What is needed –
Reproduce exactly the line with "- **Public-facing website** with" and the lines after it. Stop at the last line of the data and include nothing else.

Dataset items

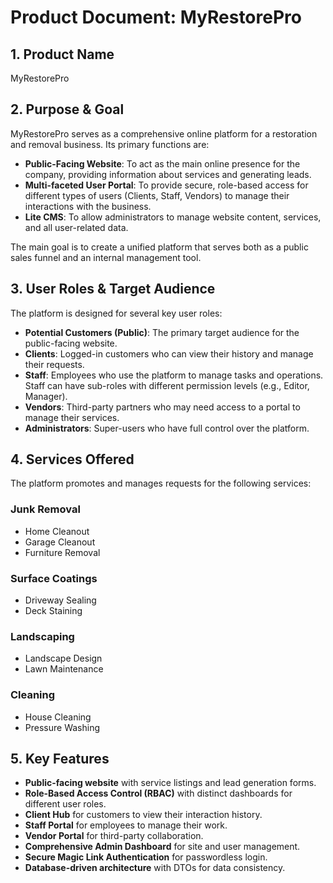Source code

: # Product Document: MyRestorePro

## 1. Product Name

MyRestorePro

## 2. Purpose & Goal

MyRestorePro serves as a comprehensive online platform for a restoration and removal business. Its primary functions are:

- **Public-Facing Website**: To act as the main online presence for the company, providing information about services and generating leads.
- **Multi-faceted User Portal**: To provide secure, role-based access for different types of users (Clients, Staff, Vendors) to manage their interactions with the business.
- **Lite CMS**: To allow administrators to manage website content, services, and all user-related data.

The main goal is to create a unified platform that serves both as a public sales funnel and an internal management tool.

## 3. User Roles & Target Audience

The platform is designed for several key user roles:

- **Potential Customers (Public)**: The primary target audience for the public-facing website.
- **Clients**: Logged-in customers who can view their history and manage their requests.
- **Staff**: Employees who use the platform to manage tasks and operations. Staff can have sub-roles with different permission levels (e.g., Editor, Manager).
- **Vendors**: Third-party partners who may need access to a portal to manage their services.
- **Administrators**: Super-users who have full control over the platform.

## 4. Services Offered

The platform promotes and manages requests for the following services:

### Junk Removal
- Home Cleanout
- Garage Cleanout
- Furniture Removal

### Surface Coatings
- Driveway Sealing
- Deck Staining

### Landscaping
- Landscape Design
- Lawn Maintenance

### Cleaning
- House Cleaning
- Pressure Washing

## 5. Key Features

- **Public-facing website** with service listings and lead generation forms.
- **Role-Based Access Control (RBAC)** with distinct dashboards for different user roles.
- **Client Hub** for customers to view their interaction history.
- **Staff Portal** for employees to manage their work.
- **Vendor Portal** for third-party collaboration.
- **Comprehensive Admin Dashboard** for site and user management.
- **Secure Magic Link Authentication** for passwordless login.
- **Database-driven architecture** with DTOs for data consistency.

Written solution –
- **Public-facing website** with service listings and lead generation forms.
- **Role-Based Access Control (RBAC)** with distinct dashboards for different user roles.
- **Client Hub** for customers to view their interaction history.
- **Staff Portal** for employees to manage their work.
- **Vendor Portal** for third-party collaboration.
- **Comprehensive Admin Dashboard** for site and user management.
- **Secure Magic Link Authentication** for passwordless login.
- **Database-driven architecture** with DTOs for data consistency.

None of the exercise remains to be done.